We have assumed for purposes of this letter: each document we have reviewed for purposes of this letter is accurate and complete (other than the Registration Statement, the General Disclosure Package and the Final Prospectus), each such document that is an original is authentic, each such document that is a copy conforms to an authentic original, and all signatures on each such document are genuine; that the Underwriting Agreement and every other agreement we have examined for purposes of this letter constitutes a valid and legally binding obligation of each party to that document and that each such party has satisfied all legal requirements that are applicable to such party to the extent necessary to entitle such party to enforce such agreement (except that we make no such assumption with respect to the Company); that you have acted in good faith and without notice of any fact which has caused you to reach any conclusion contrary to any of the conclusions provided in this letter; and that the constitutionality or validity of a relevant statute, rule, regulation or agency is not at issue.

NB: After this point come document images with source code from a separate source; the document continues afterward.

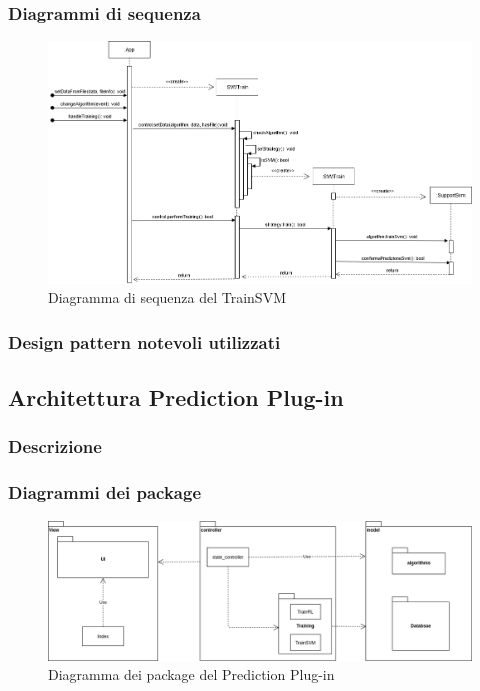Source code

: \subsubsection{Diagrammi di sequenza}
\begin{figure}[H]
\centering
\includegraphics[scale=0.45]{../../Diagrams/Sequence_diagrams/trainSVM.png}
\caption{Diagramma di sequenza del TrainSVM}
\end{figure}

\subsubsection{Design pattern notevoli utilizzati}


\subsection{Architettura Prediction Plug-in}

\subsubsection{Descrizione}

\subsubsection{Diagrammi dei package}
\begin{figure}[H]
\centering
\includegraphics[scale=0.40]{../../Diagrams/Package_diagrams/plugin_design_pattern.png}
\caption{Diagramma dei package del Prediction Plug-in}
\end{figure}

In preparing this letter, we have relied without independent verification upon: (i) factual information contained in certificates obtained from governmental authorities; (ii) factual information represented to be true in the Underwriting Agreement and other documents specifically identified at the beginning of this letter as having been read, prepared or reviewed by us; (iii) factual information provided to us by the Company or its representatives; and (iv) factual information we have obtained from such other sources as we have deemed reasonable. We have assumed that there has been no relevant change or development between the dates as of which the information cited in the preceding sentence was given and the date of this letter and that the information upon which we have relied is accurate and does not omit disclosures necessary to prevent such information from being misleading. For purposes of numbered paragraphs 1 and 2, we have relied exclusively upon certificates issued by governmental authorities in the relevant jurisdictions and such opinions are not intended to provide any conclusion or assurance beyond that conveyed by those certificates.
We confirm that we do not have knowledge that has caused us to conclude that our reliance and assumptions cited in the two immediately preceding paragraphs are unwarranted. Whenever this letter provides advice about (or is based upon) our knowledge of any particular information or about any information which has or has not come to our attention, such advice is based entirely on the actual knowledge at the time this letter is delivered on the date it bears by the lawyers with our firm at that time who (i) have represented the Company in connection with the offering of the Securities effected pursuant to the Final Prospectus, and (ii) have spent time representing the Company on other significant matters.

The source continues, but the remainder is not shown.